■ Working data:
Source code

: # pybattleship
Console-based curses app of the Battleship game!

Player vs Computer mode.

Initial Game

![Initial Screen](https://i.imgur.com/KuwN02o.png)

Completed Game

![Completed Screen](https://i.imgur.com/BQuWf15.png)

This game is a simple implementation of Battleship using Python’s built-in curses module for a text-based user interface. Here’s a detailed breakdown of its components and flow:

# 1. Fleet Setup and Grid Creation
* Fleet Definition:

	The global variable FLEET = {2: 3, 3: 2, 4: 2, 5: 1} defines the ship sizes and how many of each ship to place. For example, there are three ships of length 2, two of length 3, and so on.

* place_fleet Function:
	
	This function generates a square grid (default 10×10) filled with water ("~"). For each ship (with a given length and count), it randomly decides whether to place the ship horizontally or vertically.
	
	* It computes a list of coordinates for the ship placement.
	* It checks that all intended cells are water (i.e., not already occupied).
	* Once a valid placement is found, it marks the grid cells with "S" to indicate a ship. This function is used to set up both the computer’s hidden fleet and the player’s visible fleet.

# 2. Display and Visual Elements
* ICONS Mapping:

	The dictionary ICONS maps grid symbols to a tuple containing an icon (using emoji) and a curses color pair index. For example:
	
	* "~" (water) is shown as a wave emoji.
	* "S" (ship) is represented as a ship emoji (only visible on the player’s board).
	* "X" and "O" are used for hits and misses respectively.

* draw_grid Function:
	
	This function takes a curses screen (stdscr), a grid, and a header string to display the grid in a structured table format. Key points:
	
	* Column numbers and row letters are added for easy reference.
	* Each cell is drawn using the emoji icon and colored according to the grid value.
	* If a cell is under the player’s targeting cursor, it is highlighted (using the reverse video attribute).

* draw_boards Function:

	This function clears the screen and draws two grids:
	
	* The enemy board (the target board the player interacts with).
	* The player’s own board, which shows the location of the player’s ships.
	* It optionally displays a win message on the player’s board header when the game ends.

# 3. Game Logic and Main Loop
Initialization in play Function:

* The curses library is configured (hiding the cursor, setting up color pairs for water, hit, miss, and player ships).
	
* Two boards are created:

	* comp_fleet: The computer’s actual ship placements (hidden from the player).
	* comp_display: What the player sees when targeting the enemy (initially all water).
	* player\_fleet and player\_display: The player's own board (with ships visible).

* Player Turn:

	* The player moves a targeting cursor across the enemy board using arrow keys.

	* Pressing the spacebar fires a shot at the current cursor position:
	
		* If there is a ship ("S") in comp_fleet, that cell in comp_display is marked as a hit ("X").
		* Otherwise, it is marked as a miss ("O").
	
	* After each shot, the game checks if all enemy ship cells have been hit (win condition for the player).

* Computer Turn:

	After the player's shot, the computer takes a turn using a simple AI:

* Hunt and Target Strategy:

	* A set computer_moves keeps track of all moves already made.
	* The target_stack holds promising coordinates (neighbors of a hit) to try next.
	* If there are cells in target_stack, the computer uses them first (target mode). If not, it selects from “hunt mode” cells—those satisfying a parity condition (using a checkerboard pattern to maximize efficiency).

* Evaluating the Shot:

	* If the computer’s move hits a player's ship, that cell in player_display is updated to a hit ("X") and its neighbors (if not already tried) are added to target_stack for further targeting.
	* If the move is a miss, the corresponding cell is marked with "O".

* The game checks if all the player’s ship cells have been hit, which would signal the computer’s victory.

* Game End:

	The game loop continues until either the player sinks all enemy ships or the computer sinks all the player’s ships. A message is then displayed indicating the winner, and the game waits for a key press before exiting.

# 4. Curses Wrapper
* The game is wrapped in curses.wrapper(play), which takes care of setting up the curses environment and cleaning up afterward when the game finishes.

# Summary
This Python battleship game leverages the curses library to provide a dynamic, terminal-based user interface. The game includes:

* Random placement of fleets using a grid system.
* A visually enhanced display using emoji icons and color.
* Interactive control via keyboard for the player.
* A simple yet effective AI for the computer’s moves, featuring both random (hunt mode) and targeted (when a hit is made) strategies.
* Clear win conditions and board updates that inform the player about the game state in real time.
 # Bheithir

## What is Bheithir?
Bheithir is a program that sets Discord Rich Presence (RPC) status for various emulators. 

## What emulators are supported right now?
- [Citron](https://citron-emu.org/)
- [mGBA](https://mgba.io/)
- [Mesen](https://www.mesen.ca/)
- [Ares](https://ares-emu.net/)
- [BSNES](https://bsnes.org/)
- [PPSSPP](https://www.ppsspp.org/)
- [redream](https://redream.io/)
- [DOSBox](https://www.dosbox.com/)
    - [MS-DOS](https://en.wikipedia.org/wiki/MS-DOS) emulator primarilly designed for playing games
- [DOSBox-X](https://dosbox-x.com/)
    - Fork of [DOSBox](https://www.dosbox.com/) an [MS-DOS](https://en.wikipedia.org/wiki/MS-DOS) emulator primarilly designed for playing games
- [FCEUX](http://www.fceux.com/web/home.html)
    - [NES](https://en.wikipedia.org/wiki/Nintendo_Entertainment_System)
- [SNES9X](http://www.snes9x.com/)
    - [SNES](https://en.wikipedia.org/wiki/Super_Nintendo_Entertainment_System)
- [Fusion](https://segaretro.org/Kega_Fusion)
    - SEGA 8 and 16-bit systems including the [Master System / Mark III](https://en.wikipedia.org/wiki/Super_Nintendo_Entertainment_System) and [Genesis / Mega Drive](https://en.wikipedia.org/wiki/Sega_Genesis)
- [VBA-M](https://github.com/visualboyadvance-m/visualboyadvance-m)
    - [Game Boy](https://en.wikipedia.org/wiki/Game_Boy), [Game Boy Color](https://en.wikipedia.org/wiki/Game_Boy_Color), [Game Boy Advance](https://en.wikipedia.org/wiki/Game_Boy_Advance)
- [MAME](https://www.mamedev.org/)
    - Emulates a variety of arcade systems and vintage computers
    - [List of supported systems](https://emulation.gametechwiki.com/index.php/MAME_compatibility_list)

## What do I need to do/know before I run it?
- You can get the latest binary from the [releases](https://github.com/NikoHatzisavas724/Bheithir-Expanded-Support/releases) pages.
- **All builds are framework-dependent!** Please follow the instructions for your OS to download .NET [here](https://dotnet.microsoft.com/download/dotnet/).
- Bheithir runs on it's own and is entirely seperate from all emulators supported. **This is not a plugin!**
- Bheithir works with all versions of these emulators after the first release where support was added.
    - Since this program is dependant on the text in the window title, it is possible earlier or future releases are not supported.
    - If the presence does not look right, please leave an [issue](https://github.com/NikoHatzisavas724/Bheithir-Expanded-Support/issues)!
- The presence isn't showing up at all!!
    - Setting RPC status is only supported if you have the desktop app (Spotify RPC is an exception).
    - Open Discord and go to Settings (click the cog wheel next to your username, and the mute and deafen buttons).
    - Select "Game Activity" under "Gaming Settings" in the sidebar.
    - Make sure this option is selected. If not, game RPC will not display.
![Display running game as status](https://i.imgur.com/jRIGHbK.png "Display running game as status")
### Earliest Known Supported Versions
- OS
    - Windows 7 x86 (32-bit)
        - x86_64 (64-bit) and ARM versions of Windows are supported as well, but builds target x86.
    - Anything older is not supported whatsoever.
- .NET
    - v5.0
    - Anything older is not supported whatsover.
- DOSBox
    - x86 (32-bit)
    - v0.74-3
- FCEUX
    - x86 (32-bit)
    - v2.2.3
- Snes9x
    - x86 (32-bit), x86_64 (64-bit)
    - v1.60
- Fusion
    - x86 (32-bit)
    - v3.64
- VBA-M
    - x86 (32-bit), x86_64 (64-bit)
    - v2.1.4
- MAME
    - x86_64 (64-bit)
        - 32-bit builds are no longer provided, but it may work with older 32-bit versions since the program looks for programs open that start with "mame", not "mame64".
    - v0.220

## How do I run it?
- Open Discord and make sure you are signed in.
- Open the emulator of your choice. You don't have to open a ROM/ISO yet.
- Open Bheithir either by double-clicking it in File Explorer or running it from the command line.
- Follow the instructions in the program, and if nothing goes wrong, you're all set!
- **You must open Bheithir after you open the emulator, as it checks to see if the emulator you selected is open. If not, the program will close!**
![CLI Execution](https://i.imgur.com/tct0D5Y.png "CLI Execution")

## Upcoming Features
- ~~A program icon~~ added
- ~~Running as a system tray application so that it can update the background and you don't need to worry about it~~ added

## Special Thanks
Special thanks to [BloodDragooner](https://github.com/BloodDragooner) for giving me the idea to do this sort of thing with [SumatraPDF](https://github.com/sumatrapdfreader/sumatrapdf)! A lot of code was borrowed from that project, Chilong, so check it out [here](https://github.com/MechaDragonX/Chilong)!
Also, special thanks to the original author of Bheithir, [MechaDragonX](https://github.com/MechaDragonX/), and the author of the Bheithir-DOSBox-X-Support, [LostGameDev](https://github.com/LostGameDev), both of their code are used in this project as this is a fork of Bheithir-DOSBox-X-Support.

■ What the task requires: Whenever the string "visible" shows up on a line of the listing, copy that line.

■ Expected answer:
	* Once a valid placement is found, it marks the grid cells with "S" to indicate a ship. This function is used to set up both the computer’s hidden fleet and the player’s visible fleet.
	* "S" (ship) is represented as a ship emoji (only visible on the player’s board).
	* player\_fleet and player\_display: The player's own board (with ships visible).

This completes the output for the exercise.